1.  Girişim, yalnız Uluabat Gölü’nün değil, Çevre ve Orman Bakanlığının yeni RAMSAR alanı ilan etmesi beklenen Kocaçay Deltasına kadar uzanan tüm doğal yapının ekolojik dengesini doğrudan etkileyecektir.Bunun sonucunda sudaki bitki,balık ,su samuru ve kuş yaşamı tehlikeye girecektir

2.  Alan, Bursa ile Karacabey ilçesinin kentsel ve sanayi gelişme yönlerinin çakışma noktasında bulunmasından dolayı baskıya açık bir konumdadır. Burada başlayacak bir yapılaşma, giderek daha geniş alanların yapılaşmaya açılması tehlikesini doğuracaktır. İlk bakışta küçük ölçekli bir sanayi bölgesi olarak başlayacağı düşünülen bu girişim, ardından tahmin edilemeyecek düzeyde bir yapılaşma, nüfus ve kirlilik baskısını beraberinde getirecektir. Bunun sonucunda sanayi ve gecekondulaşma çok kısa zamanda taban arazilere ve göl kıyısına kadar inecektir.

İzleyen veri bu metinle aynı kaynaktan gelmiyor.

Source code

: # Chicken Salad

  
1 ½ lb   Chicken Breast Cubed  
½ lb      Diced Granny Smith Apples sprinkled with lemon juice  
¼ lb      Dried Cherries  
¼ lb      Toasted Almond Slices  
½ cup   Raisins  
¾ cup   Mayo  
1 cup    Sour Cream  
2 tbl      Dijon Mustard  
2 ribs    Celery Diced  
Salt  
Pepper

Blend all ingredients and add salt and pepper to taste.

3.   Doğaya ve insana zarar vermeden yerel kalkınmayı sağlayacak başka seçenek ve yöntemler varken, ekolojik, toplumsal ve ekonomik taşıma kapasitesinin üzerinde sanayi alanları oluşturmak, bölgesel kalkınmaya destek olmaktansa bölgenin toplumsal ve doğal yaşamına büyük zarar verecektir. Bursa ve İlçelerinde sayısız OSB varken ve birçoğu (Mustafakemalpaşa OSB de olduğu gibi) boş ve yatırımcı beklerken, yeni bir OSB gerekli midir? Olay, yalnızca Uluabat Gölü ve havzasının sanayi kaynaklı artıklarla kirletilmesi değil, göl ve göl havzasındaki balıkçılık, tarım ve hayvancılık gibi etkinliklerle geçimini sağlayan binlerce insanın da zarara uğrayacak olmasıdır.

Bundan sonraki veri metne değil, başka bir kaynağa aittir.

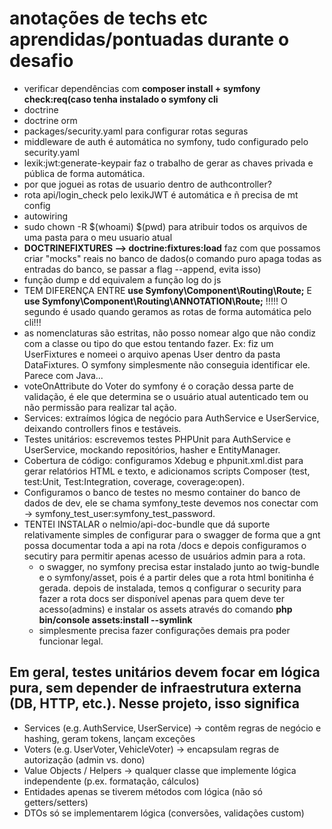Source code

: # anotações de techs etc aprendidas/pontuadas durante o desafio

- verificar dependências com **composer install + symfony check:req(caso tenha instalado o symfony cli**
- doctrine
- doctrine orm
- packages/security.yaml para configurar rotas seguras
- middleware de auth é automática no symfony, tudo configurado pelo security.yaml
- lexik:jwt:generate-keypair faz o trabalho de gerar as chaves privada e pública de forma automática.
- por que joguei as rotas de usuario dentro de authcontroller?
- rota api/login_check pelo lexikJWT é automática e ñ precisa de mt config
- autowiring
- sudo chown -R $(whoami) $(pwd) para atribuir todos os arquivos de uma pasta para o meu usuario atual
- **DOCTRINEFIXTURES --> doctrine:fixtures:load**  faz com que possamos criar "mocks" reais no banco de dados(o comando puro apaga todas as entradas do banco, se passar a flag --append, evita isso)
- função dump e dd equivalem a função log do js
- TEM DIFERENÇA ENTRE **use Symfony\Component\Routing\Route;** E **use Symfony\Component\Routing\ANNOTATION\Route;** !!!!! O segundo é usado quando geramos as rotas de forma automática pelo cli!!!
- as nomenclaturas são estritas, não posso nomear algo que não condiz com a classe ou tipo do que estou tentando fazer. Ex: fiz um UserFixtures e nomeei o arquivo apenas User dentro da pasta DataFixtures. O symfony simplesmente não conseguia identificar ele. Parece com Java...
- voteOnAttribute do Voter do symfony é o coração dessa parte de validação, é ele que determina se o usuário atual autenticado tem ou não permissão para realizar tal ação.
- Services: extraímos lógica de negócio para AuthService e UserService, deixando controllers finos e testáveis.
- Testes unitários: escrevemos testes PHPUnit para AuthService e UserService, mockando repositórios, hasher e EntityManager.
- Cobertura de código: configuramos Xdebug e phpunit.xml.dist para gerar relatórios HTML e texto, e adicionamos scripts Composer (test, test:Unit, Test:Integration, coverage, coverage:open).
- Configuramos o banco de testes no mesmo container do banco de dados de dev, ele se chama symfony_teste devemos nos conectar com -> symfony_test_user:symfony_test_password.
- TENTEI INSTALAR o nelmio/api-doc-bundle que dá suporte relativamente simples de configurar para o swagger de forma que a gnt possa documentar toda a api na rota /docs e depois configuramos o secutiry para permitir apenas acesso de usuários admin para a rota.
  - o swagger, no symfony precisa estar instalado junto ao twig-bundle e o symfony/asset, pois é a partir deles que a rota html bonitinha é gerada. depois de instalada, temos q configurar o security para fazer a rota docs ser disponível apenas para quem deve ter acesso(admins) e instalar os assets através do comando **php bin/console assets:install --symlink**
  - simplesmente precisa fazer configurações demais pra poder funcionar legal.



## Em geral, testes unitários devem focar em lógica pura, sem depender de infraestrutura externa (DB, HTTP, etc.). Nesse projeto, isso significa

- Services (e.g. AuthService, UserService) → contêm regras de negócio e hashing, geram tokens, lançam exceções
- Voters (e.g. UserVoter, VehicleVoter) → encapsulam regras de autorização (admin vs. dono)
- Value Objects / Helpers → qualquer classe que implemente lógica independente (p.ex. formatação, cálculos)
- Entidades apenas se tiverem métodos com lógica (não só getters/setters)
- DTOs só se implementarem lógica (conversões, validações custom)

4. Göl, uluslararası kuş göç yollarında bulunup, Manyas Kuş Cenneti Milli Parkı, Kocaçay ve Kocaçay Deltası ile bir bütün oluşturur. Her yıl yüzbinlerce kuş alanın üzerinden göç etmekte, konaklamakta, kışlamakta  ve üremektedir. Kuşlar ayrıca  dört sulak alanlar arasında sürekli hareket halindedir. Kurulacak  sanayi bölgesinin elektrik ihtiyacını temin etmek için daha fazla gerilim hattının çekilmesine ihtiyaç duyulacaktır. Kötü hava şartlarda alçaktan uçmak zorunda kalacak olan kuşlar, hatlara çarpıp telef olacaktır.

5.  Uluabat Gölü’nden su alınarak Uluabat Sulama Projesi altında 13 köyün ve 2 beldenin arazileri sulanmaktadır. Gölde su kalitesi, çeşitli kirleticilerin etkisi ile sürekli kötüleşmiş ve sınır noktasına ulaşmıştır. Organize Sanayi Bölgesi ve onun getireceği diğer girişimler bu kirletmeyi daha da hızlandıracak, bu olay bitkisel üretim ve insan yaşamında bir tehdit oluşturacaktır.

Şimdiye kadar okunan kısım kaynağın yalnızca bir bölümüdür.